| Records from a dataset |
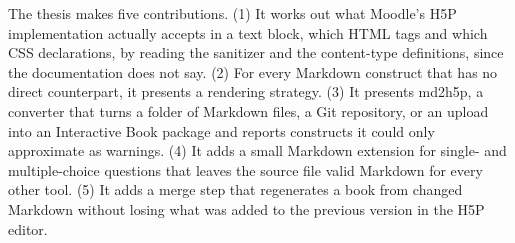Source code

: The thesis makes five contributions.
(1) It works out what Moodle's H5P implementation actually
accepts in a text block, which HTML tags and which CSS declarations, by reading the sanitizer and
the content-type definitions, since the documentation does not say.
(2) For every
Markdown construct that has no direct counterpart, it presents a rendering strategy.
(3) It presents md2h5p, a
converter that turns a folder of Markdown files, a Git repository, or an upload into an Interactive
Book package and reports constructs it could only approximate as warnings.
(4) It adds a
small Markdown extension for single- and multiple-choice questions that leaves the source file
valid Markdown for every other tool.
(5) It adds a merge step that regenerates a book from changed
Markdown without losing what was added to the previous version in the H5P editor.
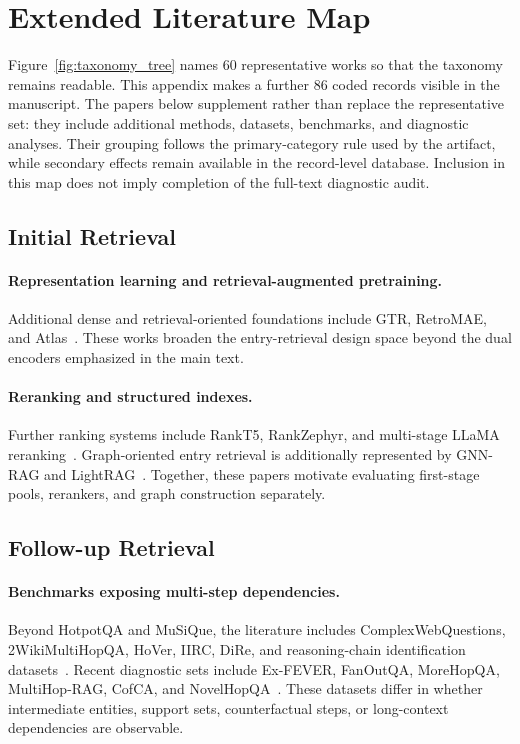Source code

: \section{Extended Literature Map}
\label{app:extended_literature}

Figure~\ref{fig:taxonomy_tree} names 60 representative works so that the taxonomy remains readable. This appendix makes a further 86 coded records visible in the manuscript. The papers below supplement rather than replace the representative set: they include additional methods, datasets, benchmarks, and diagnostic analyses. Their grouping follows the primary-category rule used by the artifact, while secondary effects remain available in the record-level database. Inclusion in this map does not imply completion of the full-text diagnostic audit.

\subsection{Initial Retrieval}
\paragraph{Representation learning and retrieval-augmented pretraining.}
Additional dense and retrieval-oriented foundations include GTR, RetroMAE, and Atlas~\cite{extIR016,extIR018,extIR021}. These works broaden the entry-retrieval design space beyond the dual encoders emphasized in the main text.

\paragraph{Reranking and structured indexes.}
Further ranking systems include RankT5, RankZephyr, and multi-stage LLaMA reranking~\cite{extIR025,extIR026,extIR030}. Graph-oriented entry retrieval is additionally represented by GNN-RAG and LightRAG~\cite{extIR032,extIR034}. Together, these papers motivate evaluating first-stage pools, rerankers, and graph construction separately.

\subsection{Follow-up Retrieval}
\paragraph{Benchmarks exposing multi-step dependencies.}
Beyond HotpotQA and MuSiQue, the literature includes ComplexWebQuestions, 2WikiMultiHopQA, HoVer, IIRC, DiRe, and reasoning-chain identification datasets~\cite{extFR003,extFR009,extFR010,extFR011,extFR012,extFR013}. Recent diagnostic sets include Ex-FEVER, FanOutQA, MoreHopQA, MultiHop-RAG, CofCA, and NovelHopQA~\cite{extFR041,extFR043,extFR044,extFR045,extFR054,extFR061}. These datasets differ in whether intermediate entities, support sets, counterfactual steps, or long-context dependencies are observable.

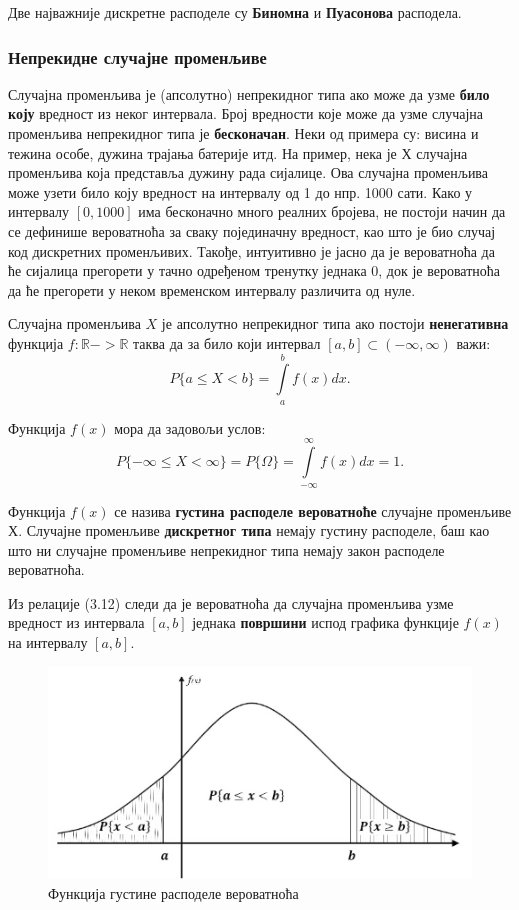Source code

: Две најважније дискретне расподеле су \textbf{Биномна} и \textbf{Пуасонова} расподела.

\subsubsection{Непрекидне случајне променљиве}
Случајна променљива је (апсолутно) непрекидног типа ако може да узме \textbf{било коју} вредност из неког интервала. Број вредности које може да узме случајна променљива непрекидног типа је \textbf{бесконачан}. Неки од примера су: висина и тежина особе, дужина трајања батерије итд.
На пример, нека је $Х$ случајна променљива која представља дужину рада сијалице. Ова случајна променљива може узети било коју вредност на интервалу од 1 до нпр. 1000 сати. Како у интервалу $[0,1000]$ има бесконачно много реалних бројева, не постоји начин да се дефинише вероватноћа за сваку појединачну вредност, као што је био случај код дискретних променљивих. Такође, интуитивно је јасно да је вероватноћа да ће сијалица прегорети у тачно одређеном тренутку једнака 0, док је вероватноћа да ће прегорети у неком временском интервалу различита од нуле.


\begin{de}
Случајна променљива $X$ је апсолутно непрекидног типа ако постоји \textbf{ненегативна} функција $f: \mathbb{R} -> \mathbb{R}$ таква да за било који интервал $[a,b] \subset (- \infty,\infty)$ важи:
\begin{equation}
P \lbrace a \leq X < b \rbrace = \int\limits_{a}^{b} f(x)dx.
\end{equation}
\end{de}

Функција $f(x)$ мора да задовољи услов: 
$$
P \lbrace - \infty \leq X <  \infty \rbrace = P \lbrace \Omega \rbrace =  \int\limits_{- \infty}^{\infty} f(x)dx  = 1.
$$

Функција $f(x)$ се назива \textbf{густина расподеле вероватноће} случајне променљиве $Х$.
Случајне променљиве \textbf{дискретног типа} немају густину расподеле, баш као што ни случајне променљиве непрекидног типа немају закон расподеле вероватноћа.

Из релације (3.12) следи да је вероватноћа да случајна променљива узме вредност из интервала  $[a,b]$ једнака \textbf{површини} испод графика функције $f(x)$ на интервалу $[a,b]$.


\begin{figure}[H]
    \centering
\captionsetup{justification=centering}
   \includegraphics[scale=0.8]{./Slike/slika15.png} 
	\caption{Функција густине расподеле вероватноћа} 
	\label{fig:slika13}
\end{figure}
--
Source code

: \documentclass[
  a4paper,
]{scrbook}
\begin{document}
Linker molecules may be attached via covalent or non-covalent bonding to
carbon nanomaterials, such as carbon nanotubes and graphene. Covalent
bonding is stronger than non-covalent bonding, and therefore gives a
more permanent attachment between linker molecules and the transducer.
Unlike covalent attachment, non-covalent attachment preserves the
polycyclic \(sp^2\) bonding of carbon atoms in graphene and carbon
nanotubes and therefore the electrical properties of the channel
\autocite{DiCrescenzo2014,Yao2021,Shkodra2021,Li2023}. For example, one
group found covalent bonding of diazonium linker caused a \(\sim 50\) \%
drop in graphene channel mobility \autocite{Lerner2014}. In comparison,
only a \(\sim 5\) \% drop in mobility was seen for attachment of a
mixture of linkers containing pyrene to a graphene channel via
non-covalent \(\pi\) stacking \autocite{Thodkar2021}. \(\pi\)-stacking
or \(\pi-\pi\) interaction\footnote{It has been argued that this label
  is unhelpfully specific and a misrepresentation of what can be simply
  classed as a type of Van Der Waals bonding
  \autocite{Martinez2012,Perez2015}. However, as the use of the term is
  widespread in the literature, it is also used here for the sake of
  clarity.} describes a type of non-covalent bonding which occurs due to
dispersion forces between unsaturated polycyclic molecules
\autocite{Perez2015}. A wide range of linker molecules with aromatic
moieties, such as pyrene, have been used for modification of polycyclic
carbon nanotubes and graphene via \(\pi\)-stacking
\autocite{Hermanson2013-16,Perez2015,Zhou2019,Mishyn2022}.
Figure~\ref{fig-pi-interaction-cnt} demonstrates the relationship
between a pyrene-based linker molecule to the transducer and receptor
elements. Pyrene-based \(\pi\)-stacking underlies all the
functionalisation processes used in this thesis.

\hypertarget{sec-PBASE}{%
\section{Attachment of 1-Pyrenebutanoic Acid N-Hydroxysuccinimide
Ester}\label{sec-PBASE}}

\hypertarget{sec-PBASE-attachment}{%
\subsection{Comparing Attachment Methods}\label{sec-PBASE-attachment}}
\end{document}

| What to do |
In the lines above, find the word "непрекидног" and copy every line it occurs in.

| The answer |
Случајна променљива је (апсолутно) непрекидног типа ако може да узме \textbf{било коју} вредност из неког интервала. Број вредности које може да узме случајна променљива непрекидног типа је \textbf{бесконачан}. Неки од примера су: висина и тежина особе, дужина трајања батерије итд.
Случајна променљива $X$ је апсолутно непрекидног типа ако постоји \textbf{ненегативна} функција $f: \mathbb{R} -> \mathbb{R}$ таква да за било који интервал $[a,b] \subset (- \infty,\infty)$ важи:
Случајне променљиве \textbf{дискретног типа} немају густину расподеле, баш као што ни случајне променљиве непрекидног типа немају закон расподеле вероватноћа.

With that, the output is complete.